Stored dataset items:
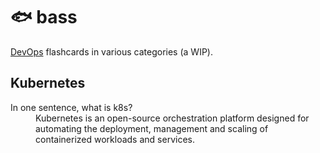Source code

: # 🐟 bass
[DevOps](https://en.wikipedia.org/wiki/DevOps) flashcards in various categories (a WIP).

## Kubernetes

<dl>
 <dt>In one sentence, what is k8s?</dt>
 <dd>Kubernetes is an open-source orchestration platform designed for automating the deployment, management and scaling of containerized workloads and services.</dd>
</dl>
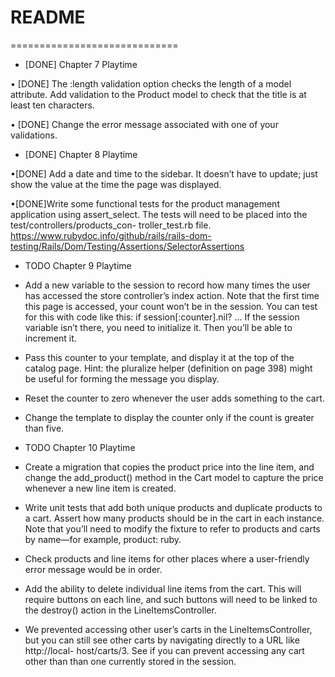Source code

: # README
=============================
* [DONE] Chapter 7 Playtime

• [DONE] The :length validation option checks the length of a model attribute. Add validation to the Product model to check that the title is at least ten characters.

• [DONE] Change the error message associated with one of your validations.

* [DONE] Chapter 8 Playtime

•[DONE] Add a date and time to the sidebar. It doesn’t have to update; just show the value at the time the page was displayed.

•[DONE]Write some functional tests for the product management application using assert_select. The tests will need to be placed into the test/controllers/products_con- troller_test.rb file.
https://www.rubydoc.info/github/rails/rails-dom-testing/Rails/Dom/Testing/Assertions/SelectorAssertions

* TODO Chapter 9 Playtime

* Add a new variable to the session to record how many times the user has accessed the store controller’s index action. Note that the first time this page is accessed, your count won’t be in the session. You can test for this with code like this:
if session[:counter].nil? ...
If the session variable isn’t there, you need to initialize it. Then you’ll be able to increment it.

* Pass this counter to your template, and display it at the top of the catalog
page. Hint: the pluralize helper (definition on page 398) might be useful for forming the message you display.

* Reset the counter to zero whenever the user adds something to the cart.

* Change the template to display the counter only if the count is greater than five.

* TODO Chapter 10 Playtime

* Create a migration that copies the product price into the line item, and change the add_product() method in the Cart model to capture the price whenever a new line item is created.
* Write unit tests that add both unique products and duplicate products to a cart. Assert how many products should be in the cart in each instance. Note that you’ll need to modify the fixture to refer to products and carts by name—for example, product: ruby.
* Check products and line items for other places where a user-friendly error message would be in order.
* Add the ability to delete individual line items from the cart. This will require buttons on each line, and such buttons will need to be linked to the destroy() action in the LineItemsController.
* We prevented accessing other user’s carts in the LineItemsController, but you can still see other carts by navigating directly to a URL like http://local- host/carts/3. See if you can prevent accessing any cart other than than one currently stored in the session.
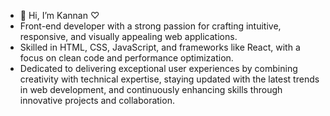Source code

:- 👋 Hi, I’m Kannan ♡
- Front-end developer with a strong passion for crafting intuitive, responsive, and visually appealing web applications.
- Skilled in HTML, CSS, JavaScript, and frameworks like React, with a focus on clean code and performance optimization.
- Dedicated to delivering exceptional user experiences by combining creativity with technical expertise, staying updated with the latest trends in web development, and continuously enhancing skills through innovative projects and collaboration.

<!---
Kannan-06/Kannan-06 is a ✨ special ✨ repository because its `README.md` (this file) appears on your GitHub profile.
You can click the Preview link to take a look at your changes.
--->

Instructions to follow ▸ The lines in the records above that include the word "DONE" must be copied out.

Your solution ▸
* [DONE] Chapter 7 Playtime
• [DONE] The :length validation option checks the length of a model attribute. Add validation to the Product model to check that the title is at least ten characters.
• [DONE] Change the error message associated with one of your validations.
* [DONE] Chapter 8 Playtime
•[DONE] Add a date and time to the sidebar. It doesn’t have to update; just show the value at the time the page was displayed.
•[DONE]Write some functional tests for the product management application using assert_select. The tests will need to be placed into the test/controllers/products_con- troller_test.rb file.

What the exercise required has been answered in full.